● THE TASK
Your answer must be an exact copy of the data below, minus any pictures.

● ENTRIES SUPPLIED

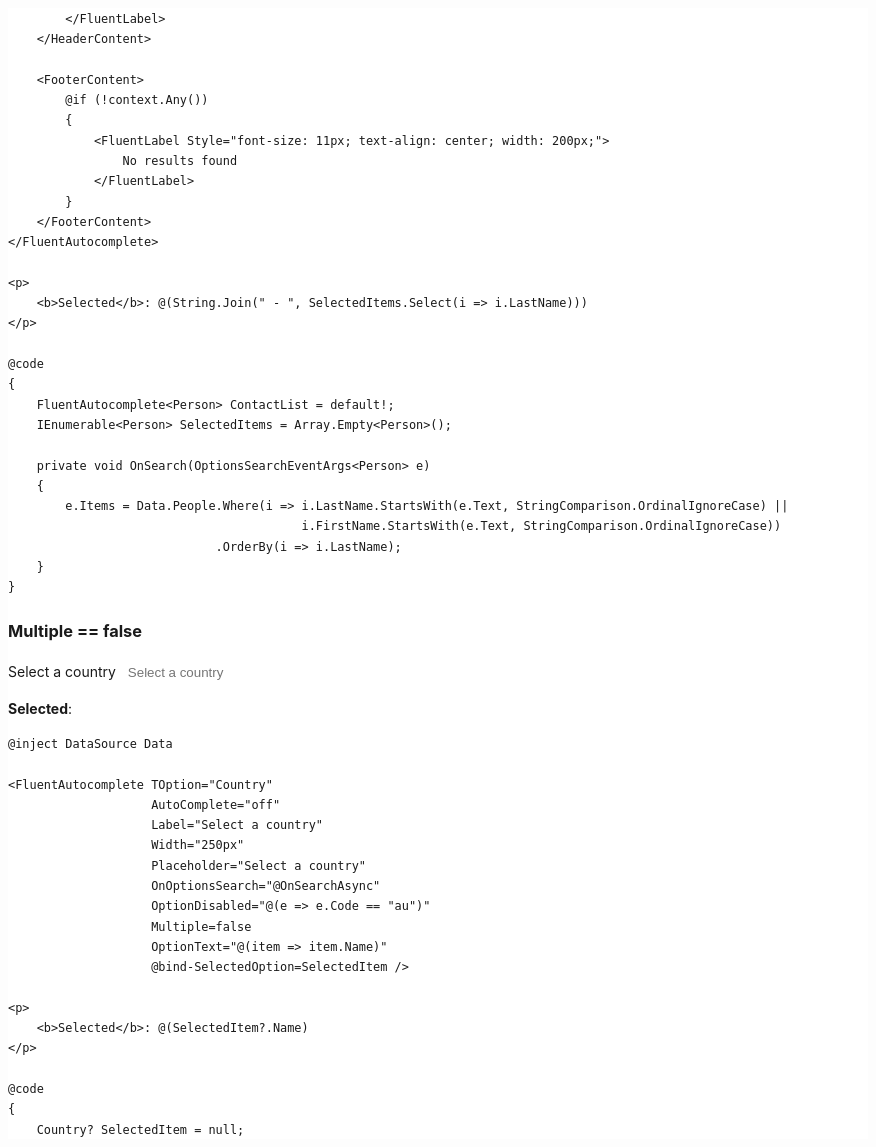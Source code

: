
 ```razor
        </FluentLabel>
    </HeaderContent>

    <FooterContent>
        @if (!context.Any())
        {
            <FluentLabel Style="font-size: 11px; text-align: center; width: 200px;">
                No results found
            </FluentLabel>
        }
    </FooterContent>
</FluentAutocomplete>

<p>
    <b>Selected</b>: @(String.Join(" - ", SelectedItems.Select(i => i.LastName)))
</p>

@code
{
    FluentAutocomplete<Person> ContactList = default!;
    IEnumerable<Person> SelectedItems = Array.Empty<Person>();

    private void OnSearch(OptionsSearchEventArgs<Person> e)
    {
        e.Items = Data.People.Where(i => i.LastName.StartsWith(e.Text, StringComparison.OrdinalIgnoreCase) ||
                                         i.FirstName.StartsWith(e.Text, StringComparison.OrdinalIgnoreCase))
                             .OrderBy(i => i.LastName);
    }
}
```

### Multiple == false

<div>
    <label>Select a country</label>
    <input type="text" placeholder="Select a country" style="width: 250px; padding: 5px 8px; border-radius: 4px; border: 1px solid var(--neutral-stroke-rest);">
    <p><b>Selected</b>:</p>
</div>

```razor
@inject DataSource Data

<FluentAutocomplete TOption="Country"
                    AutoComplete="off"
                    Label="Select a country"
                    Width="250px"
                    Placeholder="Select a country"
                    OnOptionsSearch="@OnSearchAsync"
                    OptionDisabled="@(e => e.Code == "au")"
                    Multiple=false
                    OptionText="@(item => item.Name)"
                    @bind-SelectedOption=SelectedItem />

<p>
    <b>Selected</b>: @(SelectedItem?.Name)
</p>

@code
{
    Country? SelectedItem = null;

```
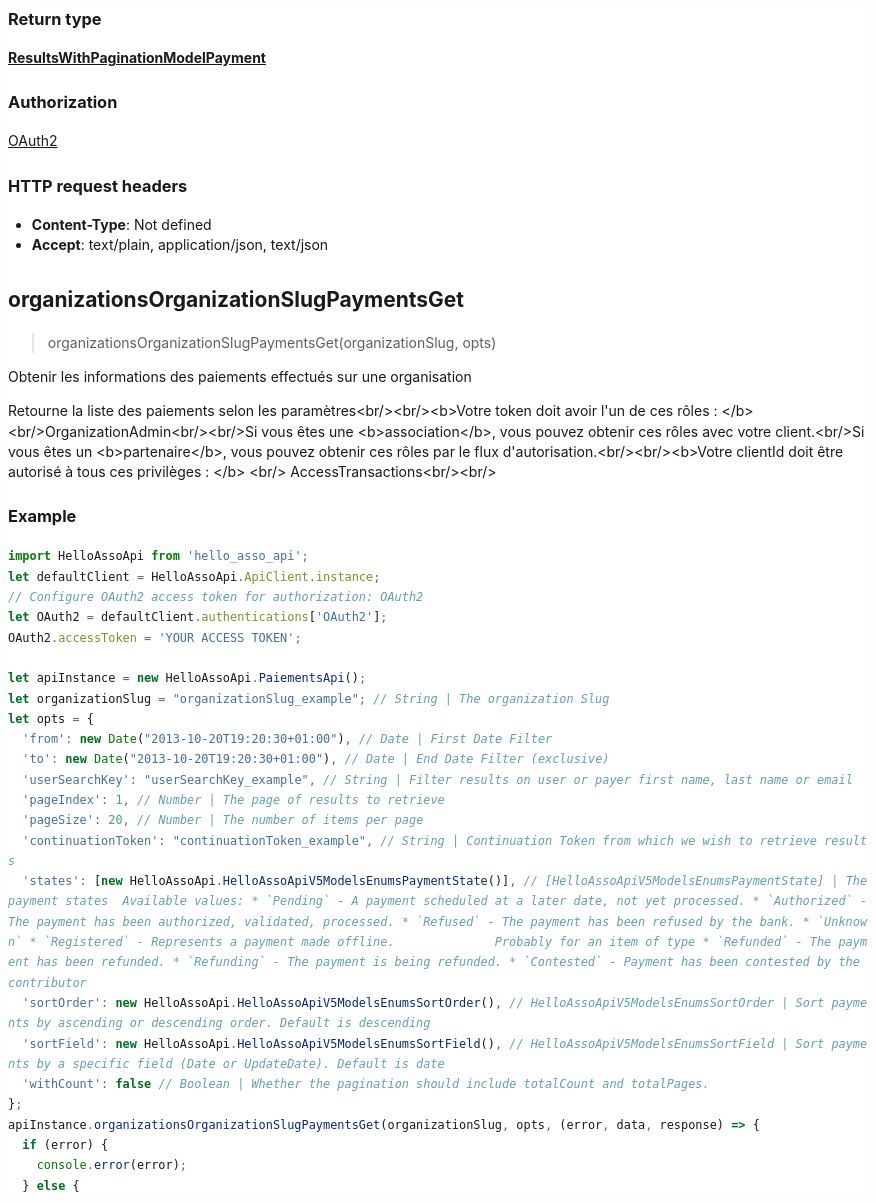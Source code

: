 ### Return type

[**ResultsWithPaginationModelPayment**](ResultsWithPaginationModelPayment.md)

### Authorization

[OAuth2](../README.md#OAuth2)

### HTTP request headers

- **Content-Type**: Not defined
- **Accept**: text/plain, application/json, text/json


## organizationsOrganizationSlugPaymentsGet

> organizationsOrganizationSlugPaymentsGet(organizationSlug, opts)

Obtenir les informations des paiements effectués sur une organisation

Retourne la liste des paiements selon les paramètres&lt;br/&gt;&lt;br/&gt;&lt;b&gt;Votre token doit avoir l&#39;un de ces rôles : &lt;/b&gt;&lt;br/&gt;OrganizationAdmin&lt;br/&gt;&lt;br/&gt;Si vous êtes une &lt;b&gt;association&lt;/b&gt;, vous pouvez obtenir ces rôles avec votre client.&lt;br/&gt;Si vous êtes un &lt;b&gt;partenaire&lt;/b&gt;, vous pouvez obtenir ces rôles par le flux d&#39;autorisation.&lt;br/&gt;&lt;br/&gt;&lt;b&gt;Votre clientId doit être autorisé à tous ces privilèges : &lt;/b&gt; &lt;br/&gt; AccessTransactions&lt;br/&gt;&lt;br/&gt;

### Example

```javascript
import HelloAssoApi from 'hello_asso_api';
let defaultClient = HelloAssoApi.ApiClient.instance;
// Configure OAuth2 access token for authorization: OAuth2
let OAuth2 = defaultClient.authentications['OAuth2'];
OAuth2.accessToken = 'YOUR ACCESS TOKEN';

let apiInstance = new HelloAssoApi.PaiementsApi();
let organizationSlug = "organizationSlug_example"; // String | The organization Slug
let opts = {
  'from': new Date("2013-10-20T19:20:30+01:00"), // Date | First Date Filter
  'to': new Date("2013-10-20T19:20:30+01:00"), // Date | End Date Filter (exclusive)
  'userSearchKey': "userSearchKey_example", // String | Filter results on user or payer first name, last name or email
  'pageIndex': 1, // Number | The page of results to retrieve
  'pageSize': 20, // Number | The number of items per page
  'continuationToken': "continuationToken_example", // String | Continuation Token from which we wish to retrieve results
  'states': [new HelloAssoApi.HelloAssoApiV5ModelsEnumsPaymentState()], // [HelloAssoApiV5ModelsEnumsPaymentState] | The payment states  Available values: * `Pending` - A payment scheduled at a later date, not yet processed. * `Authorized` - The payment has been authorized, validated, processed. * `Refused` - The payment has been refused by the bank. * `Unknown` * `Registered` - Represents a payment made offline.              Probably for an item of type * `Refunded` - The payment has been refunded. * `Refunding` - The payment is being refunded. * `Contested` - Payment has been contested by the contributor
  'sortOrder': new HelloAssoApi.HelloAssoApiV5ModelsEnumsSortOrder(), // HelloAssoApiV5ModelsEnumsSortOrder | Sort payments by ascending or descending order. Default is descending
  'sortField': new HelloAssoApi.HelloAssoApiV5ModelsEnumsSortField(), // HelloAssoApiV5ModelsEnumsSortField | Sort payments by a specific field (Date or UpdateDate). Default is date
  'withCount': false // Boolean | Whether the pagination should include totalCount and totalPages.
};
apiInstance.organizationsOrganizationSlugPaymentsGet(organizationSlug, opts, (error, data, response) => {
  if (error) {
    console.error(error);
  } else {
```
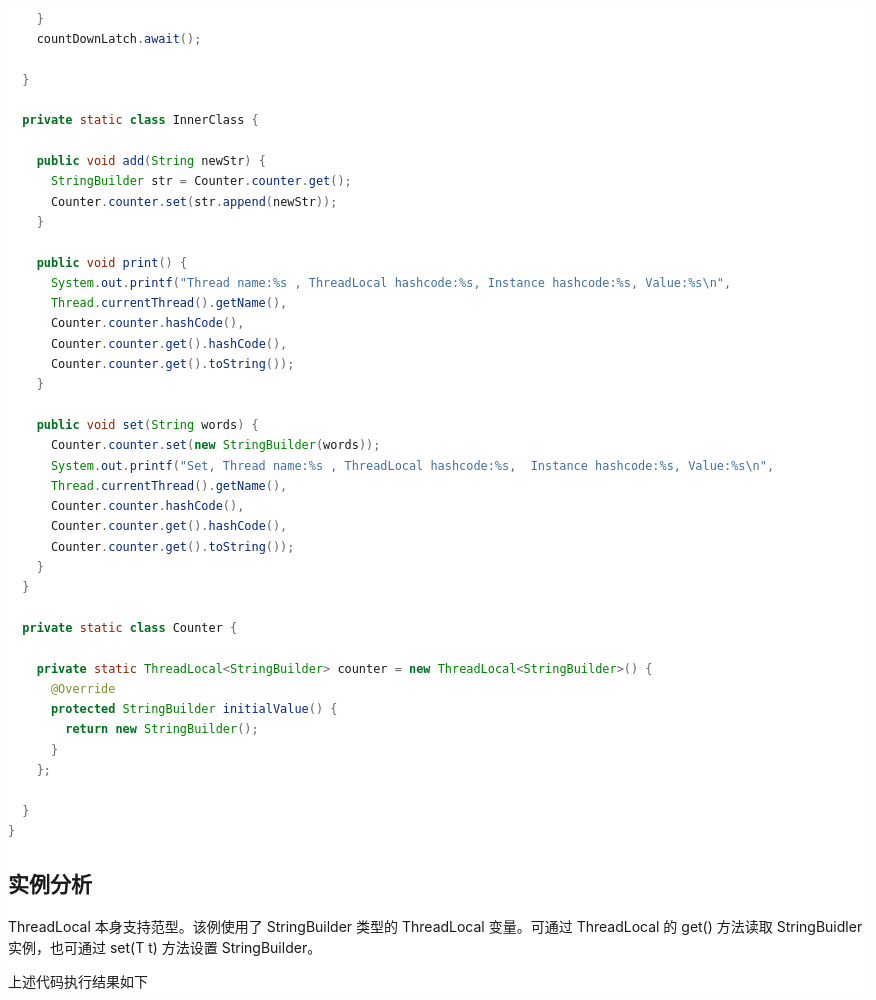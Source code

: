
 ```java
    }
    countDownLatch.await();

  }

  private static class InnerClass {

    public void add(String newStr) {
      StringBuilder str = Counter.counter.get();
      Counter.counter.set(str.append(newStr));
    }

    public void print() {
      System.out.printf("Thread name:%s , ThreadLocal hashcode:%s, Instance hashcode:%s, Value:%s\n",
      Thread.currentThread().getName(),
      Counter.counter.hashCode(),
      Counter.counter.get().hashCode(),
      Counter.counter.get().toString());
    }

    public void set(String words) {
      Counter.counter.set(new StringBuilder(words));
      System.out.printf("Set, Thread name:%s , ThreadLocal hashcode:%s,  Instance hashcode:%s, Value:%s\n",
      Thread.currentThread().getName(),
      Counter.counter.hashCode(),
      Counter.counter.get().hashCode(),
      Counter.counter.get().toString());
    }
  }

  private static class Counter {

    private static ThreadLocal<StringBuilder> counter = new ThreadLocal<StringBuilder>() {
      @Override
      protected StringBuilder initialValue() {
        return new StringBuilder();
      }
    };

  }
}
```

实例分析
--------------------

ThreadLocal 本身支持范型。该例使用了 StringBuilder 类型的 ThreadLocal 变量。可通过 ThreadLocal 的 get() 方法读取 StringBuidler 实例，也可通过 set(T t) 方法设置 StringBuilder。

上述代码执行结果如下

● RESPONSE BELOW
Source code

:
 ```razor
        </FluentLabel>
    </HeaderContent>

    <FooterContent>
        @if (!context.Any())
        {
            <FluentLabel Style="font-size: 11px; text-align: center; width: 200px;">
                No results found
            </FluentLabel>
        }
    </FooterContent>
</FluentAutocomplete>

<p>
    <b>Selected</b>: @(String.Join(" - ", SelectedItems.Select(i => i.LastName)))
</p>

@code
{
    FluentAutocomplete<Person> ContactList = default!;
    IEnumerable<Person> SelectedItems = Array.Empty<Person>();

    private void OnSearch(OptionsSearchEventArgs<Person> e)
    {
        e.Items = Data.People.Where(i => i.LastName.StartsWith(e.Text, StringComparison.OrdinalIgnoreCase) ||
                                         i.FirstName.StartsWith(e.Text, StringComparison.OrdinalIgnoreCase))
                             .OrderBy(i => i.LastName);
    }
}
```

### Multiple == false

<div>
    <label>Select a country</label>
    <input type="text" placeholder="Select a country" style="width: 250px; padding: 5px 8px; border-radius: 4px; border: 1px solid var(--neutral-stroke-rest);">
    <p><b>Selected</b>:</p>
</div>

```razor
@inject DataSource Data

<FluentAutocomplete TOption="Country"
                    AutoComplete="off"
                    Label="Select a country"
                    Width="250px"
                    Placeholder="Select a country"
                    OnOptionsSearch="@OnSearchAsync"
                    OptionDisabled="@(e => e.Code == "au")"
                    Multiple=false
                    OptionText="@(item => item.Name)"
                    @bind-SelectedOption=SelectedItem />

<p>
    <b>Selected</b>: @(SelectedItem?.Name)
</p>

@code
{
    Country? SelectedItem = null;

```
Source code

: ### Return type

[**ResultsWithPaginationModelPayment**](ResultsWithPaginationModelPayment.md)

### Authorization

[OAuth2](../README.md#OAuth2)

### HTTP request headers

- **Content-Type**: Not defined
- **Accept**: text/plain, application/json, text/json


## organizationsOrganizationSlugPaymentsGet

> organizationsOrganizationSlugPaymentsGet(organizationSlug, opts)

Obtenir les informations des paiements effectués sur une organisation

Retourne la liste des paiements selon les paramètres&lt;br/&gt;&lt;br/&gt;&lt;b&gt;Votre token doit avoir l&#39;un de ces rôles : &lt;/b&gt;&lt;br/&gt;OrganizationAdmin&lt;br/&gt;&lt;br/&gt;Si vous êtes une &lt;b&gt;association&lt;/b&gt;, vous pouvez obtenir ces rôles avec votre client.&lt;br/&gt;Si vous êtes un &lt;b&gt;partenaire&lt;/b&gt;, vous pouvez obtenir ces rôles par le flux d&#39;autorisation.&lt;br/&gt;&lt;br/&gt;&lt;b&gt;Votre clientId doit être autorisé à tous ces privilèges : &lt;/b&gt; &lt;br/&gt; AccessTransactions&lt;br/&gt;&lt;br/&gt;

### Example

```javascript
import HelloAssoApi from 'hello_asso_api';
let defaultClient = HelloAssoApi.ApiClient.instance;
// Configure OAuth2 access token for authorization: OAuth2
let OAuth2 = defaultClient.authentications['OAuth2'];
OAuth2.accessToken = 'YOUR ACCESS TOKEN';

let apiInstance = new HelloAssoApi.PaiementsApi();
let organizationSlug = "organizationSlug_example"; // String | The organization Slug
let opts = {
  'from': new Date("2013-10-20T19:20:30+01:00"), // Date | First Date Filter
  'to': new Date("2013-10-20T19:20:30+01:00"), // Date | End Date Filter (exclusive)
  'userSearchKey': "userSearchKey_example", // String | Filter results on user or payer first name, last name or email
  'pageIndex': 1, // Number | The page of results to retrieve
  'pageSize': 20, // Number | The number of items per page
  'continuationToken': "continuationToken_example", // String | Continuation Token from which we wish to retrieve results
  'states': [new HelloAssoApi.HelloAssoApiV5ModelsEnumsPaymentState()], // [HelloAssoApiV5ModelsEnumsPaymentState] | The payment states  Available values: * `Pending` - A payment scheduled at a later date, not yet processed. * `Authorized` - The payment has been authorized, validated, processed. * `Refused` - The payment has been refused by the bank. * `Unknown` * `Registered` - Represents a payment made offline.              Probably for an item of type * `Refunded` - The payment has been refunded. * `Refunding` - The payment is being refunded. * `Contested` - Payment has been contested by the contributor
  'sortOrder': new HelloAssoApi.HelloAssoApiV5ModelsEnumsSortOrder(), // HelloAssoApiV5ModelsEnumsSortOrder | Sort payments by ascending or descending order. Default is descending
  'sortField': new HelloAssoApi.HelloAssoApiV5ModelsEnumsSortField(), // HelloAssoApiV5ModelsEnumsSortField | Sort payments by a specific field (Date or UpdateDate). Default is date
  'withCount': false // Boolean | Whether the pagination should include totalCount and totalPages.
};
apiInstance.organizationsOrganizationSlugPaymentsGet(organizationSlug, opts, (error, data, response) => {
  if (error) {
    console.error(error);
  } else {
```
Source code

:
 ```java
    }
    countDownLatch.await();

  }

  private static class InnerClass {

    public void add(String newStr) {
      StringBuilder str = Counter.counter.get();
      Counter.counter.set(str.append(newStr));
    }

    public void print() {
      System.out.printf("Thread name:%s , ThreadLocal hashcode:%s, Instance hashcode:%s, Value:%s\n",
      Thread.currentThread().getName(),
      Counter.counter.hashCode(),
      Counter.counter.get().hashCode(),
      Counter.counter.get().toString());
    }

    public void set(String words) {
      Counter.counter.set(new StringBuilder(words));
      System.out.printf("Set, Thread name:%s , ThreadLocal hashcode:%s,  Instance hashcode:%s, Value:%s\n",
      Thread.currentThread().getName(),
      Counter.counter.hashCode(),
      Counter.counter.get().hashCode(),
      Counter.counter.get().toString());
    }
  }

  private static class Counter {

    private static ThreadLocal<StringBuilder> counter = new ThreadLocal<StringBuilder>() {
      @Override
      protected StringBuilder initialValue() {
        return new StringBuilder();
      }
    };

  }
}
```

实例分析
--------------------

ThreadLocal 本身支持范型。该例使用了 StringBuilder 类型的 ThreadLocal 变量。可通过 ThreadLocal 的 get() 方法读取 StringBuidler 实例，也可通过 set(T t) 方法设置 StringBuilder。

上述代码执行结果如下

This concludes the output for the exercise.